Hewlett-Packard is wielding the axe to another 33,000 jobs ahead of its increasingly feverish break-up in November.

First reported by Bloomberg, up to 33,000 positions will be lost. In hard numbers, 25,000 to 30,000 of the lost jobs will be absorbed by what will become Hewlett Packard Enterprise. This figure accounts for roughly 10-12% of the estimated 250,000 that will be employed by that company.

HP has been on a rocky road for some time and the job losses announced today are in addition to 55,000 positions that will already be lost as a result of the split that will see HP operate as two separate companies: HP Inc. and Hewlett Packard Enterprise.

The reason

CEO Meg Whitman needs to make the latest round of cuts due to the revenue the enterprise side of the business has been hemorrhaging since 2011. Whitman likened the $4 billion (around £2.58 billion, or AU$5.58 billion) in losses to water draining from a bathtub.

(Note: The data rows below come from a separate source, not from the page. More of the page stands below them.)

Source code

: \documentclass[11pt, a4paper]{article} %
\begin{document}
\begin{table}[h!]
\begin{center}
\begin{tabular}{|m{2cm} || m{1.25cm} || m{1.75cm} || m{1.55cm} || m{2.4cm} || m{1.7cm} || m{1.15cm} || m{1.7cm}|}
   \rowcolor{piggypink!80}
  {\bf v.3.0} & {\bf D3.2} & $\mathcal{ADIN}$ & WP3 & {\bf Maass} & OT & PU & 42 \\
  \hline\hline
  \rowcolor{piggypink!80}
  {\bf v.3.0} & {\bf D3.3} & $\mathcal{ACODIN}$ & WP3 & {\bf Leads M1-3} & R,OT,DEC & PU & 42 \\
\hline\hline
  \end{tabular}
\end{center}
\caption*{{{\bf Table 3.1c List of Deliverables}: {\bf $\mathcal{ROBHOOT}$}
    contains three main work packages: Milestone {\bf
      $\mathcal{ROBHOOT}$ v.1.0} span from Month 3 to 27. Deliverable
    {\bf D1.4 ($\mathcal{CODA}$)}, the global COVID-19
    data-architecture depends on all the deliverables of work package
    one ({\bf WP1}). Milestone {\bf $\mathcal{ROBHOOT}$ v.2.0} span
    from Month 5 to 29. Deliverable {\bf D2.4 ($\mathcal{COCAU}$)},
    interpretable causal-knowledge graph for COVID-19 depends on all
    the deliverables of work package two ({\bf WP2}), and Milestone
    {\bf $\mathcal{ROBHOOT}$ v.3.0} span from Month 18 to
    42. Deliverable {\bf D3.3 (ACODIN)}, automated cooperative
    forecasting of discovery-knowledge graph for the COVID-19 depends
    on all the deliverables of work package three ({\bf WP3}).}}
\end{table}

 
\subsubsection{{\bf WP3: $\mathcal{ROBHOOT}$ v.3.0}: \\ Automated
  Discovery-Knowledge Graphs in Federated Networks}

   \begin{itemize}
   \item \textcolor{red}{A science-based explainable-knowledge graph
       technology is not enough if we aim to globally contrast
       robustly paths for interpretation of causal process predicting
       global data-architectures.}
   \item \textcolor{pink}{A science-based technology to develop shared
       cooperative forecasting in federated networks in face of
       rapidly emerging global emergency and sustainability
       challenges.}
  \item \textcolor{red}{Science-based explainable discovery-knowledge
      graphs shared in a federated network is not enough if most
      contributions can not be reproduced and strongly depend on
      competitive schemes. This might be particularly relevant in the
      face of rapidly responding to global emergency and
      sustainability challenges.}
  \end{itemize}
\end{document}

At the current junction HP is full of money-saving ideas and another is to to move employees from high-cost countries, such as the US, to low-costs areas.

By 2018, Mike Nefkens, general manager of enterprise services, said he expects 60% of workers to be located in so-called cheaper countries.

Costs up to $2.7b

The latest round of cuts come after a dollop of bad news just over two weeks ago where unnamed sources pointed to shady practices involving an external company that were geared towards delivering more savings as part of the layoffs.

HP now expects the split to cost $2.7 billion (around £1.74 billion, or AU$3.76 billion), up from the previously disclosed $2 billion (around £1.29 billion, or AU$2.56 billion) and you get the distinct feeling that November can't come soon enough for those that still have a job at HP.